景気刺激策、拙速な撤回に警戒感 よみがえる過去の失敗
ブルーベイ・アセット・マネジメントの首席投資ストラテジスト、デービッド・ライリー氏は、財政刺激策を早く撤回し過ぎ、中銀に景気浮揚の重荷を担わせたことが金融危機後の失敗だったと指摘する。
ライリー氏は、中銀が今、極めて大規模な金融緩和の縮小を検討し始めたこと自体は正しいと認める。「私が最も懸念するのは、それ(中銀の緩和縮小)が合図となり、政府が金融政策の後ろ盾がなくなったと考え、だから財政支援策をもっと提供することほもうできないとの思考になることだ。つまり、政府が債券自警団の心配をし始めることが心配だ」と述べた。
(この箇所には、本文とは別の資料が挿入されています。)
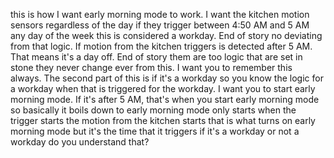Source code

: this is how I want early morning mode to work. I want the kitchen motion sensors regardless of the day if they trigger between 4:50 AM and 5 AM any day of the week this is considered a workday. End of story no deviating from that logic. If motion from the kitchen triggers is detected after 5 AM. That means it's a day off. End of story them are too logic that are set in stone they never change ever from this. I want you to remember this always. The second part of this is if it's a workday so you know the logic for a workday when that is triggered for the workday. I want you to start early morning mode. If it's after 5 AM, that's when you start early morning mode so basically it boils down to early morning mode only starts when the trigger starts the motion from the kitchen starts that is what turns on early morning mode but it's the time that it triggers if it's a workday or not a workday do you understand that?

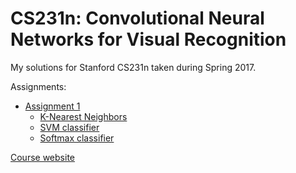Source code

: # CS231n: Convolutional Neural Networks for Visual Recognition

My solutions for Stanford CS231n taken during Spring 2017.

Assignments:
- [Assignment 1](http://cs231n.github.io/assignments2017/assignment1/)
  - [K-Nearest Neighbors](assignment1/knn.ipynb)
  - [SVM classifier](assignment1/svm.ipynb)
  - [Softmax classifier](assignment1/softmax.ipynb)

[Course website](http://cs231n.stanford.edu/2017/)

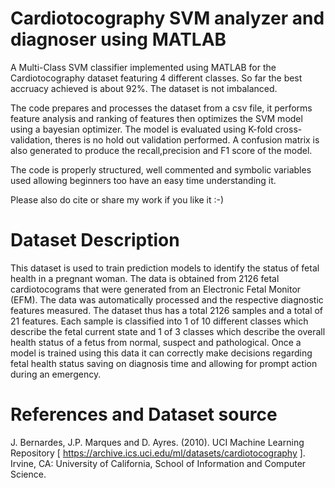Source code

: # Cardiotocography SVM analyzer and diagnoser using MATLAB
A Multi-Class SVM classifier implemented using MATLAB for the Cardiotocography dataset featuring 4 different classes. So far the best accruacy achieved is about 92%. The dataset is not imbalanced.

The code prepares and processes the dataset from a csv file, it performs feature analysis and ranking of features then optimizes the SVM model using a bayesian optimizer. The model is evaluated using K-fold cross-validation, theres is no hold out validation performed. A confusion matrix is also generated to produce the recall,precision and F1 score of the model.

The code is properly structured, well commented and symbolic variables used allowing beginners too have an easy time understanding it.

Please also do cite or share my work if you like it :-)

# Dataset Description
This dataset is used to train prediction models to identify the status of fetal health in a pregnant woman. The data is obtained from 2126 fetal cardiotocograms that were generated from an Electronic Fetal Monitor (EFM).  The data was automatically processed and the respective diagnostic features measured. The dataset thus has a total 2126 samples and a total of 21 features. Each sample is classified into 1 of 10 different classes which describe the fetal current state and 1 of 3 classes which describe the overall health status of a fetus from normal, suspect and pathological. Once a model is trained using this data it can correctly make decisions regarding fetal health status saving on diagnosis time and allowing for prompt action during an emergency. 

# References and Dataset source  
J. Bernardes, J.P. Marques and D. Ayres. (2010). UCI Machine Learning Repository [ https://archive.ics.uci.edu/ml/datasets/cardiotocography ]. Irvine, CA: University of California, School of Information and Computer Science. 
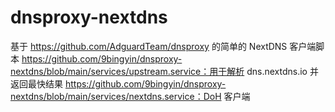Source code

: # dnsproxy-nextdns
基于 https://github.com/AdguardTeam/dnsproxy 的简单的 NextDNS 客户端脚本
https://github.com/9bingyin/dnsproxy-nextdns/blob/main/services/upstream.service：用于解析 dns.nextdns.io 并返回最快结果
https://github.com/9bingyin/dnsproxy-nextdns/blob/main/services/nextdns.service：DoH 客户端
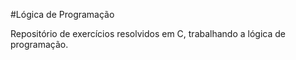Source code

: #Lógica de Programação

Repositório de exercícios resolvidos em C, trabalhando a lógica de programação.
債券自警団とは、政府の放漫財政を警戒した債券投資家が国債の利回り、つまり政府の借り入れコストを押し上げて政府の浪費を罰する現象だ。ライリー氏は緊縮策に拙速に後戻りすることの危険性を主張する。
バイデン米政権が米議会上院の超党派議員と最近合意したインフラ投資法案では、新規支出額が5590億ドルと、市場で予想されていたより小規模になった。さらなる景気刺激の法案は共和党の強い反対で抑制される可能性が高い。
ドイツは9月の総選挙が鍵に
ドイツでは9月の総選挙が鍵になるかもしれない。支持率でリードしている与党キリスト教民主党(CDU)は財政規律を公約に掲げる。
ただしエコノミストは、ドイツが近い将来に財政収支を均衡させることは無理とみている。
モルガン・スタンレーの欧州経済責任者、ジェイコブ・ネル氏によると、CDUの政策綱領がうたうのは、ラガルドECB総裁がまさに警告した、拙速な財政刺激引き揚げにほかならない。「総選挙後の連立協議では財政規律提案は撤回されるとは思うが、それでも財政健全化路線にドイツが急速に戻るリスクは実際にある」と警戒する。
一方でアナリストたちは、全体的には各国・地域政府の行動から財政刺激策の継続への決意を読み取っている。欧州連合(EU)は昨年に続き、今年も財政ルールを棚上げする。BofAの推計では、米政府は今年も1時間当たり8億7900万ドル規模の財政支出をする見通しだ。
チューリヒのミラー氏は「政策立案者らは、前の失敗から学んでいる」と語った。